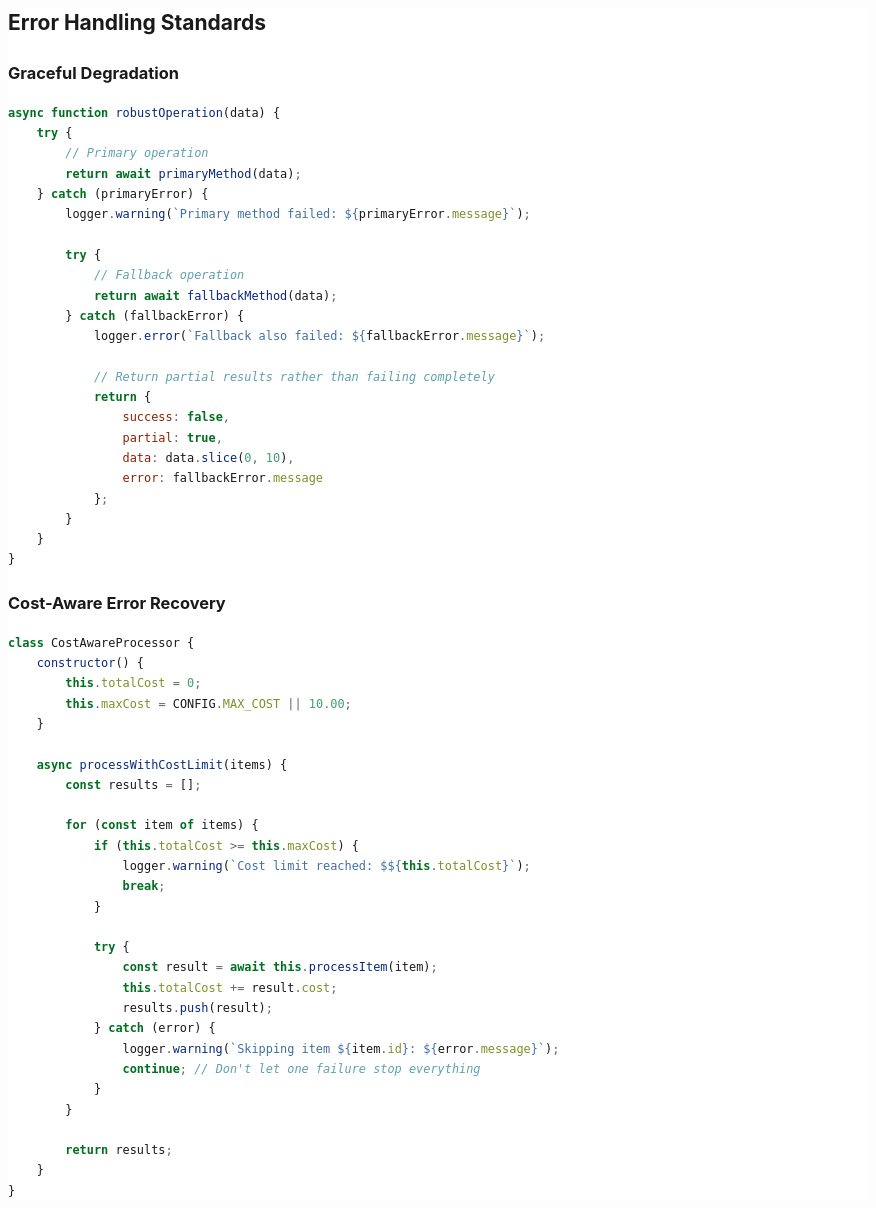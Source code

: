 ## Error Handling Standards

### Graceful Degradation

```javascript
async function robustOperation(data) {
    try {
        // Primary operation
        return await primaryMethod(data);
    } catch (primaryError) {
        logger.warning(`Primary method failed: ${primaryError.message}`);

        try {
            // Fallback operation
            return await fallbackMethod(data);
        } catch (fallbackError) {
            logger.error(`Fallback also failed: ${fallbackError.message}`);

            // Return partial results rather than failing completely
            return {
                success: false,
                partial: true,
                data: data.slice(0, 10),
                error: fallbackError.message
            };
        }
    }
}
```

### Cost-Aware Error Recovery

```javascript
class CostAwareProcessor {
    constructor() {
        this.totalCost = 0;
        this.maxCost = CONFIG.MAX_COST || 10.00;
    }

    async processWithCostLimit(items) {
        const results = [];

        for (const item of items) {
            if (this.totalCost >= this.maxCost) {
                logger.warning(`Cost limit reached: $${this.totalCost}`);
                break;
            }

            try {
                const result = await this.processItem(item);
                this.totalCost += result.cost;
                results.push(result);
            } catch (error) {
                logger.warning(`Skipping item ${item.id}: ${error.message}`);
                continue; // Don't let one failure stop everything
            }
        }

        return results;
    }
}
```
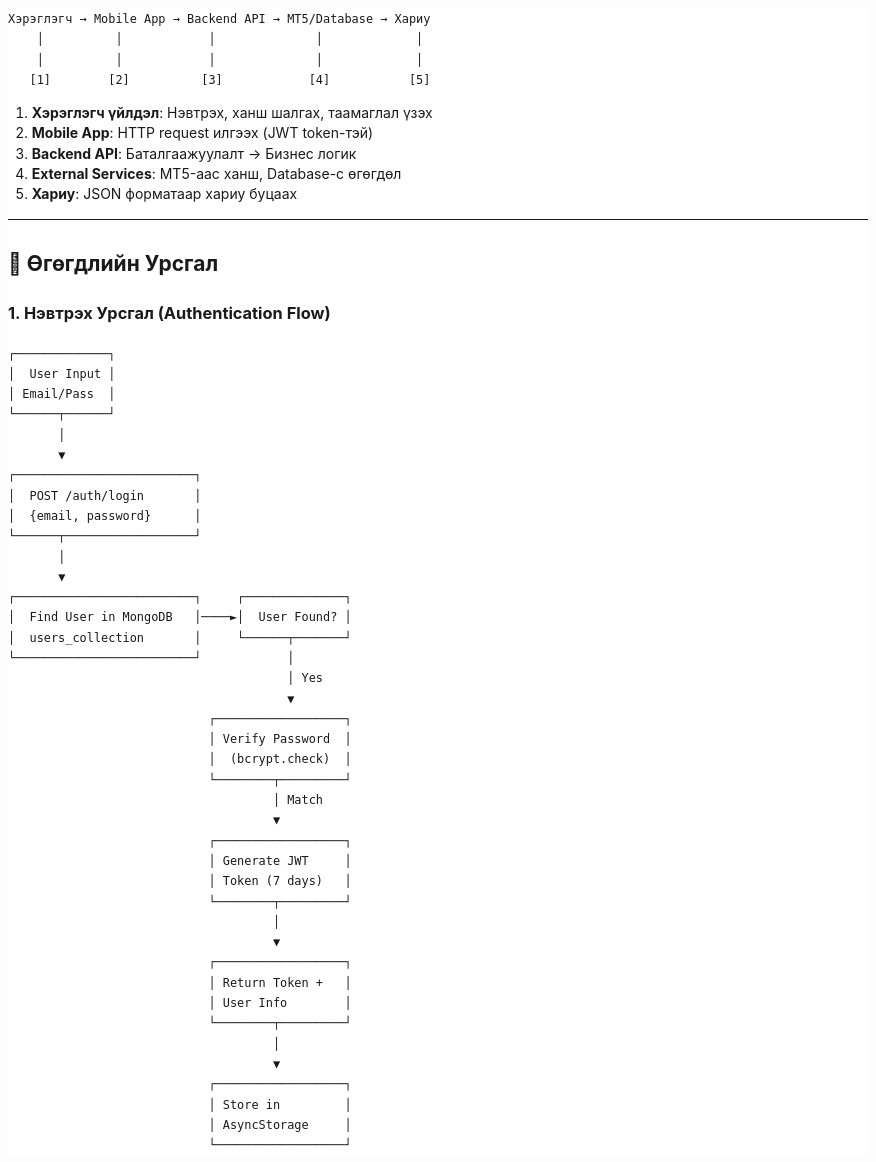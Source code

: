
```
Хэрэглэгч → Mobile App → Backend API → MT5/Database → Хариу
    │          │            │              │             │
    │          │            │              │             │
   [1]        [2]          [3]            [4]           [5]
```

1. **Хэрэглэгч үйлдэл**: Нэвтрэх, ханш шалгах, таамаглал үзэх
2. **Mobile App**: HTTP request илгээх (JWT token-тэй)
3. **Backend API**: Баталгаажуулалт → Бизнес логик
4. **External Services**: MT5-аас ханш, Database-с өгөгдөл
5. **Хариу**: JSON форматаар хариу буцаах

---

## 🔄 Өгөгдлийн Урсгал

### 1. Нэвтрэх Урсгал (Authentication Flow)

```
┌─────────────┐
│  User Input │
│ Email/Pass  │
└──────┬──────┘
       │
       ▼
┌─────────────────────────┐
│  POST /auth/login       │
│  {email, password}      │
└──────┬──────────────────┘
       │
       ▼
┌─────────────────────────┐     ┌──────────────┐
│  Find User in MongoDB   │────►│  User Found? │
│  users_collection       │     └──────┬───────┘
└─────────────────────────┘            │
                                       │ Yes
                                       ▼
                            ┌──────────────────┐
                            │ Verify Password  │
                            │  (bcrypt.check)  │
                            └────────┬─────────┘
                                     │ Match
                                     ▼
                            ┌──────────────────┐
                            │ Generate JWT     │
                            │ Token (7 days)   │
                            └────────┬─────────┘
                                     │
                                     ▼
                            ┌──────────────────┐
                            │ Return Token +   │
                            │ User Info        │
                            └────────┬─────────┘
                                     │
                                     ▼
                            ┌──────────────────┐
                            │ Store in         │
                            │ AsyncStorage     │
                            └──────────────────┘
```
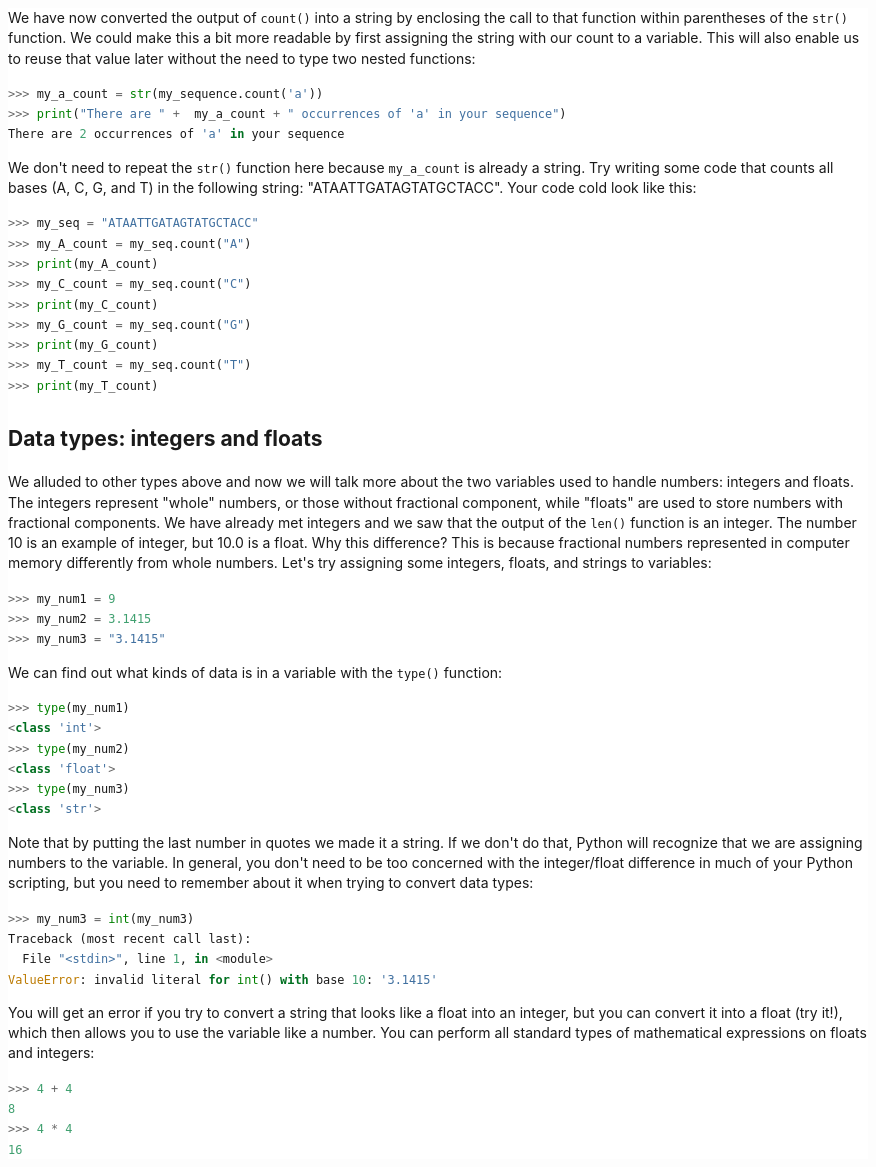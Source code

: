 We have now converted the output of `count()` into a string by enclosing the call to that function within parentheses of the `str()` function. We could make this a bit more readable by first assigning the string with our count to a variable. This will also enable us to reuse that value later without the need to type two nested functions:
```python
>>> my_a_count = str(my_sequence.count('a'))
>>> print("There are " +  my_a_count + " occurrences of 'a' in your sequence")
There are 2 occurrences of 'a' in your sequence
``` 
We don't need to repeat the `str()` function here because `my_a_count` is already a string.
Try writing some code that counts all bases (A, C, G, and T) in the following string: "ATAATTGATAGTATGCTACC".
Your code cold look like this:
```python
>>> my_seq = "ATAATTGATAGTATGCTACC"
>>> my_A_count = my_seq.count("A")
>>> print(my_A_count)
>>> my_C_count = my_seq.count("C")
>>> print(my_C_count)
>>> my_G_count = my_seq.count("G")
>>> print(my_G_count)
>>> my_T_count = my_seq.count("T")
>>> print(my_T_count)
```

## Data types: integers and floats
We alluded to other types above and now we will talk more about the two variables used to handle numbers: integers and floats. The integers represent "whole" numbers, or those without fractional component, while "floats" are used to store numbers with fractional components. We have already met integers and we saw that the output of the `len()` function is an integer. The number 10 is an example of integer, but 10.0 is a float. Why this difference? This is because fractional numbers represented in computer memory differently from whole numbers. Let's try assigning some integers, floats, and strings to variables:
```python
>>> my_num1 = 9
>>> my_num2 = 3.1415
>>> my_num3 = "3.1415"
```
We can find out what kinds of data is in a variable with the `type()` function:
```python
>>> type(my_num1)
<class 'int'>
>>> type(my_num2)
<class 'float'>
>>> type(my_num3)
<class 'str'>
```
Note that by putting the last number in quotes we made it a string. If we don't do that, Python will recognize that we are assigning numbers to the variable. In general, you don't need to be too concerned with the integer/float difference in much of your Python scripting, but you need to remember about it when trying to convert data types:
```python
>>> my_num3 = int(my_num3)
Traceback (most recent call last):
  File "<stdin>", line 1, in <module>
ValueError: invalid literal for int() with base 10: '3.1415'
```
You will get an error if you try to convert a string that looks like a float into an integer, but you can convert it into a float (try it!), which then allows you to use the variable like a number.
You can perform all standard types of mathematical expressions on floats and integers:
```python
>>> 4 + 4
8
>>> 4 * 4
16
```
______________________________
■ WHAT THIS TASK INVOLVES: Scan the records above and report every line with the string "maxCost".

■ RESPONSE AREA:
        this.maxCost = CONFIG.MAX_COST || 10.00;
            if (this.totalCost >= this.maxCost) {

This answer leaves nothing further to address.